Your task: Gather the lines from the material that contain "roundUnit".

---------- Records for the exercise ----------

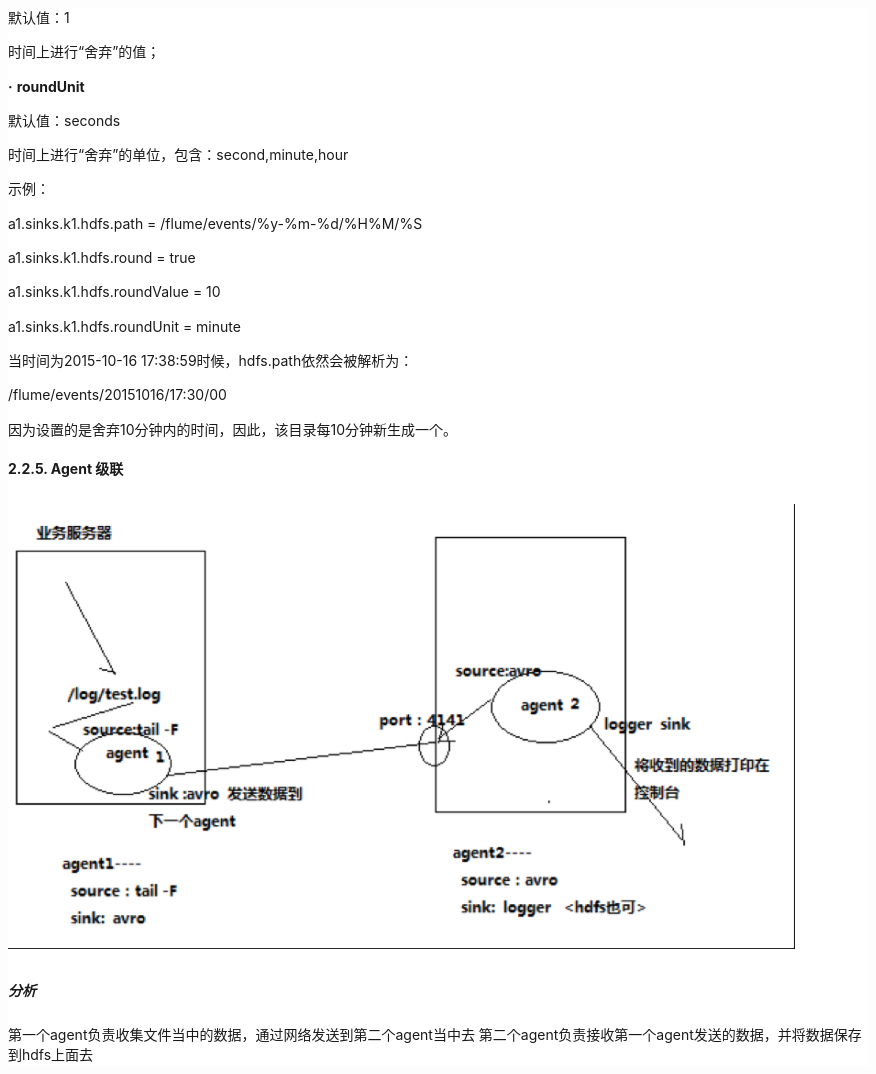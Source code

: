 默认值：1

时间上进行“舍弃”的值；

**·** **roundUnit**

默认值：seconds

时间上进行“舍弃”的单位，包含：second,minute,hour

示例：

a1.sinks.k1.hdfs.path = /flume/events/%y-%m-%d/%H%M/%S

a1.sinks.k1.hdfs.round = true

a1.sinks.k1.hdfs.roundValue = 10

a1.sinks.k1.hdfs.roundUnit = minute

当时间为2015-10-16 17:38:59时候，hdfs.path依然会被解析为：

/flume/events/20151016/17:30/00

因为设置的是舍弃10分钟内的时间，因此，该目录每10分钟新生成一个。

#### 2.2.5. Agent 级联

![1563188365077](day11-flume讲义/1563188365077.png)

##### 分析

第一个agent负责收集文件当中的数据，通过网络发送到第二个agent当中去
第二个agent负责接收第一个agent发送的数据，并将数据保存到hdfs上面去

----------

Result for this task:
**·** **roundUnit**
a1.sinks.k1.hdfs.roundUnit = minute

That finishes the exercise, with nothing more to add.